> [Problem statement]:
Your answer should consist of the lines below that hold the word "statistical".

> [Record extracts]:

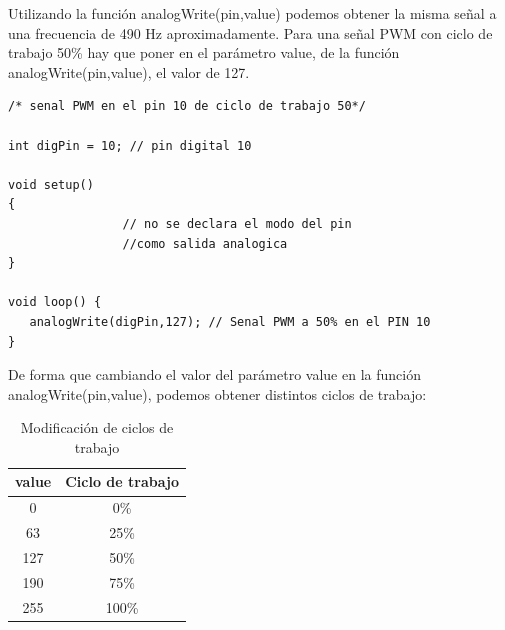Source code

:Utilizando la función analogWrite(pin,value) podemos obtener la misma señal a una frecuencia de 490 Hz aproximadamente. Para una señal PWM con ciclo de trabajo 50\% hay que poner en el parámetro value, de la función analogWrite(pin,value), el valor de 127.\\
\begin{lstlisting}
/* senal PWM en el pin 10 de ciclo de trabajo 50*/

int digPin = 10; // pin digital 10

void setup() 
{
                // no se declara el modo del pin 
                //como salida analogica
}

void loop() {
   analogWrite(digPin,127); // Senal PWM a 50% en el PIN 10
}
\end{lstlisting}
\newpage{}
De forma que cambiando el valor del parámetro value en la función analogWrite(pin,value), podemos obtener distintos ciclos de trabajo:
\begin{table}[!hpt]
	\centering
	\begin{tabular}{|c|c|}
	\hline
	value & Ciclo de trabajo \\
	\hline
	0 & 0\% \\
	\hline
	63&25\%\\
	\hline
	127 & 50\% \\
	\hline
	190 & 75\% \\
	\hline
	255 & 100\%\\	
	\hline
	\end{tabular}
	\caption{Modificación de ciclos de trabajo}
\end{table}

--

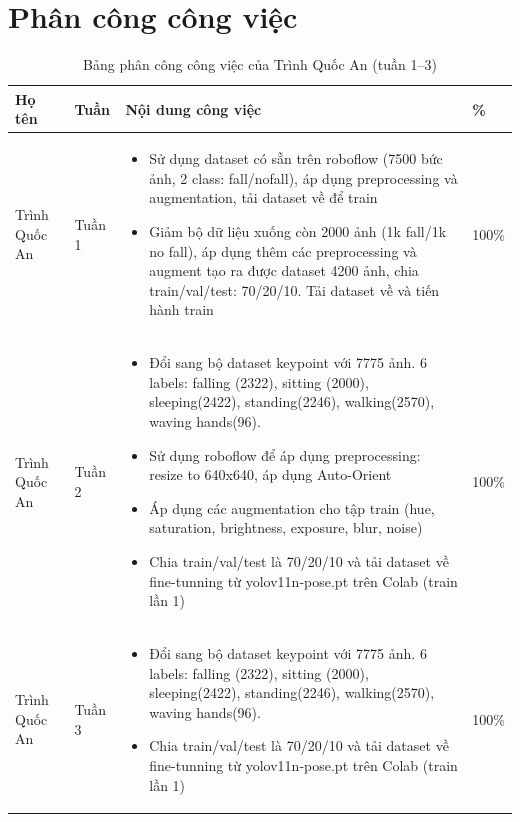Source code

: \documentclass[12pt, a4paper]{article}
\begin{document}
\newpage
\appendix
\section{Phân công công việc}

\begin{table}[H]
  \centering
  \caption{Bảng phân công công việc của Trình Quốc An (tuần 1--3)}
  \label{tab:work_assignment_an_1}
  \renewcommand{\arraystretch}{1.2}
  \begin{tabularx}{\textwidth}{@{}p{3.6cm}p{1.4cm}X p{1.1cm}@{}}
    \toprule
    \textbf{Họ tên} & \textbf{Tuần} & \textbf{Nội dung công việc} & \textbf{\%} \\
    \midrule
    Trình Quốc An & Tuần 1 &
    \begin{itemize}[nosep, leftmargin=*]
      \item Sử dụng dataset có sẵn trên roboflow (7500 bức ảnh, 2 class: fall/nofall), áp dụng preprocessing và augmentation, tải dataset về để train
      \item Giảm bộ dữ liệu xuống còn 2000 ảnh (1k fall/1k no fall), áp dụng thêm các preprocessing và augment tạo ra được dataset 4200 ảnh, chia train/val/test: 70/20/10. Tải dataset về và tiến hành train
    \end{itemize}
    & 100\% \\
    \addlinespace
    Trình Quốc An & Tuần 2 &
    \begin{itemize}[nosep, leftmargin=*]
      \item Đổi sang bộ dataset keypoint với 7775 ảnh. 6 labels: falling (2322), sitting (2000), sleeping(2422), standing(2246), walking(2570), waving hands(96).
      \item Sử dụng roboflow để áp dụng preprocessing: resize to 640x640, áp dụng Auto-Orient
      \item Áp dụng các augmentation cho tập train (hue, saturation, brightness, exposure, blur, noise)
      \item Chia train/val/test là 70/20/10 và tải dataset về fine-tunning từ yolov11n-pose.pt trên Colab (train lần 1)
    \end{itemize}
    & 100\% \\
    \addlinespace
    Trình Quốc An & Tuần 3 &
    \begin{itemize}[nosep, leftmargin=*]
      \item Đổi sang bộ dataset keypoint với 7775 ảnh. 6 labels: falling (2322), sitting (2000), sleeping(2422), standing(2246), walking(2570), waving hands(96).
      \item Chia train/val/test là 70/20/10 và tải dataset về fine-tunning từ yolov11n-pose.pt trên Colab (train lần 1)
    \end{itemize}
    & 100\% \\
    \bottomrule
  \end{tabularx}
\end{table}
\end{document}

...

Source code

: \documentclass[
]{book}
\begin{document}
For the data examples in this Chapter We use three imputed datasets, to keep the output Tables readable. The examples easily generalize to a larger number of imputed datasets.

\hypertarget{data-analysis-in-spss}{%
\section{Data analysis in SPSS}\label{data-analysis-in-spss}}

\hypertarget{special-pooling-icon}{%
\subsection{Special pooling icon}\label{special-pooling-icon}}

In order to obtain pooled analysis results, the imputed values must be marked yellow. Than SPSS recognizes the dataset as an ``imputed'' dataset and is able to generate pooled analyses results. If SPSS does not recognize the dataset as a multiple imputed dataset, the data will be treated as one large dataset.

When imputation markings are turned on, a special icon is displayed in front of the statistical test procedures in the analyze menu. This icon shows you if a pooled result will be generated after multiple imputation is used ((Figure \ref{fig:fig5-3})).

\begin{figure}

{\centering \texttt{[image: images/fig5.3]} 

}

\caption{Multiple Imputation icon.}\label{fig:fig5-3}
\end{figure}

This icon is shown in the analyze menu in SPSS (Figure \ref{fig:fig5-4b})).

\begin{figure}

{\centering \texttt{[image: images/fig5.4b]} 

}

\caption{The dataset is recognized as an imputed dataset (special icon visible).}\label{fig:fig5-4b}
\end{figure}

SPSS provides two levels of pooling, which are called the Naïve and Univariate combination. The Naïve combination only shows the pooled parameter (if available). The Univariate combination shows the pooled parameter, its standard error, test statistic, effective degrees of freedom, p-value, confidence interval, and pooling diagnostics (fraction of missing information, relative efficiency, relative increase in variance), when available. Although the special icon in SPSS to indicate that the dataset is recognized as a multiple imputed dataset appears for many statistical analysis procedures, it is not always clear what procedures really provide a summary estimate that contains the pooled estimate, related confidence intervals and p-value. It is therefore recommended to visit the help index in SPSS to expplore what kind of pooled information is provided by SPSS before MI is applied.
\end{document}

> [Exercise response]:
When imputation markings are turned on, a special icon is displayed in front of the statistical test procedures in the analyze menu. This icon shows you if a pooled result will be generated after multiple imputation is used ((Figure \ref{fig:fig5-3})).
SPSS provides two levels of pooling, which are called the Naïve and Univariate combination. The Naïve combination only shows the pooled parameter (if available). The Univariate combination shows the pooled parameter, its standard error, test statistic, effective degrees of freedom, p-value, confidence interval, and pooling diagnostics (fraction of missing information, relative efficiency, relative increase in variance), when available. Although the special icon in SPSS to indicate that the dataset is recognized as a multiple imputed dataset appears for many statistical analysis procedures, it is not always clear what procedures really provide a summary estimate that contains the pooled estimate, related confidence intervals and p-value. It is therefore recommended to visit the help index in SPSS to expplore what kind of pooled information is provided by SPSS before MI is applied.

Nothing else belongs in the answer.